» Pictures paired with source code:
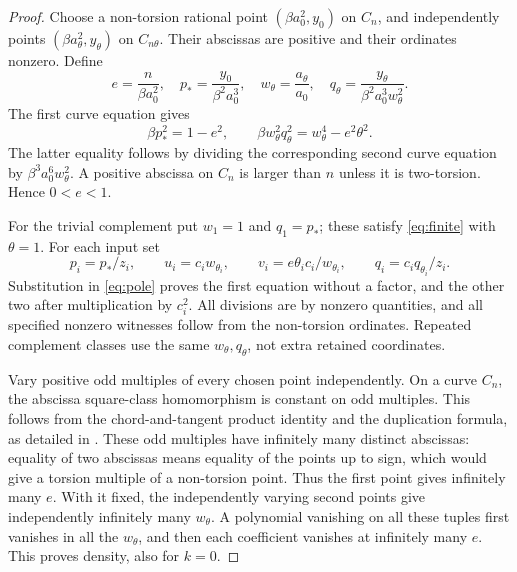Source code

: \documentclass[11pt,a4paper]{article}
\theoremstyle{definition}\newtheorem{definition}[theorem]{Definition}
\theoremstyle{remark}\newtheorem{remark}[theorem]{Remark}
\begin{document}
\begin{proof}
Choose a non-torsion rational point $(\beta a_0^2,y_0)$ on $C_n$,
and independently points $(\beta a_\theta^2,y_\theta)$ on
$C_{n\theta}$. Their abscissas are positive and their ordinates
nonzero. Define
\[
 e=\frac{n}{\beta a_0^2},\quad
 p_* =\frac{y_0}{\beta^2a_0^3},\quad
 w_\theta=\frac{a_\theta}{a_0},\quad
 q_\theta=\frac{y_\theta}{\beta^2a_0^3w_\theta^2}.
\]
The first curve equation gives
\begin{equation}\label{eq:finite}
 \beta p_*^2=1-e^2,\qquad
 \beta w_\theta^2q_\theta^2=w_\theta^4-e^2\theta^2.
\end{equation}
The latter equality follows by dividing the corresponding second curve
equation by $\beta^3a_0^6w_\theta^2$. A positive abscissa on $C_n$ is larger than $n$
unless it is two-torsion. Hence $0<e<1$.

For the trivial complement put $w_1=1$ and $q_1=p_*$; these satisfy
\eqref{eq:finite} with $\theta=1$. For each input set
\begin{equation}\label{eq:maps}
 p_i=p_*/z_i,\qquad u_i=c_iw_{\theta_i},\qquad
 v_i=e\theta_i c_i/w_{\theta_i},\qquad
 q_i=c_iq_{\theta_i}/z_i.
\end{equation}
Substitution in \eqref{eq:pole} proves the first equation without a
factor, and the other two after multiplication by $c_i^2$. All divisions
are by nonzero quantities, and all specified nonzero witnesses follow
from the non-torsion ordinates. Repeated complement classes use the same
$w_\theta,q_\theta$, not extra retained coordinates.

Vary positive odd multiples of every chosen point independently. On a
curve $C_n$, the abscissa square-class homomorphism is constant on odd
multiples. This follows from the chord-and-tangent product identity
and the duplication formula, as detailed in \cite{Joint}. These odd
multiples have infinitely many distinct abscissas: equality of two
abscissas means equality of the points up to sign, which would give a
torsion multiple of a non-torsion point. Thus the first point gives
infinitely many $e$. With it fixed, the independently varying second
points give independently infinitely many $w_\theta$. A polynomial
vanishing on all these tuples first vanishes in all the $w_\theta$,
and then each coefficient vanishes at infinitely many $e$. This proves
density, also for $k=0$.


\end{proof}
\end{document}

» What is expected: Since the copy must contain no pictures, return only the text of the records, exactly as it stands.

» Exercise response:
Source code

: \documentclass[11pt,a4paper]{article}
\theoremstyle{definition}\newtheorem{definition}[theorem]{Definition}
\theoremstyle{remark}\newtheorem{remark}[theorem]{Remark}
\begin{document}
\begin{proof}
Choose a non-torsion rational point $(\beta a_0^2,y_0)$ on $C_n$,
and independently points $(\beta a_\theta^2,y_\theta)$ on
$C_{n\theta}$. Their abscissas are positive and their ordinates
nonzero. Define
\[
 e=\frac{n}{\beta a_0^2},\quad
 p_* =\frac{y_0}{\beta^2a_0^3},\quad
 w_\theta=\frac{a_\theta}{a_0},\quad
 q_\theta=\frac{y_\theta}{\beta^2a_0^3w_\theta^2}.
\]
The first curve equation gives
\begin{equation}\label{eq:finite}
 \beta p_*^2=1-e^2,\qquad
 \beta w_\theta^2q_\theta^2=w_\theta^4-e^2\theta^2.
\end{equation}
The latter equality follows by dividing the corresponding second curve
equation by $\beta^3a_0^6w_\theta^2$. A positive abscissa on $C_n$ is larger than $n$
unless it is two-torsion. Hence $0<e<1$.

For the trivial complement put $w_1=1$ and $q_1=p_*$; these satisfy
\eqref{eq:finite} with $\theta=1$. For each input set
\begin{equation}\label{eq:maps}
 p_i=p_*/z_i,\qquad u_i=c_iw_{\theta_i},\qquad
 v_i=e\theta_i c_i/w_{\theta_i},\qquad
 q_i=c_iq_{\theta_i}/z_i.
\end{equation}
Substitution in \eqref{eq:pole} proves the first equation without a
factor, and the other two after multiplication by $c_i^2$. All divisions
are by nonzero quantities, and all specified nonzero witnesses follow
from the non-torsion ordinates. Repeated complement classes use the same
$w_\theta,q_\theta$, not extra retained coordinates.

Vary positive odd multiples of every chosen point independently. On a
curve $C_n$, the abscissa square-class homomorphism is constant on odd
multiples. This follows from the chord-and-tangent product identity
and the duplication formula, as detailed in \cite{Joint}. These odd
multiples have infinitely many distinct abscissas: equality of two
abscissas means equality of the points up to sign, which would give a
torsion multiple of a non-torsion point. Thus the first point gives
infinitely many $e$. With it fixed, the independently varying second
points give independently infinitely many $w_\theta$. A polynomial
vanishing on all these tuples first vanishes in all the $w_\theta$,
and then each coefficient vanishes at infinitely many $e$. This proves
density, also for $k=0$.


\end{proof}
\end{document}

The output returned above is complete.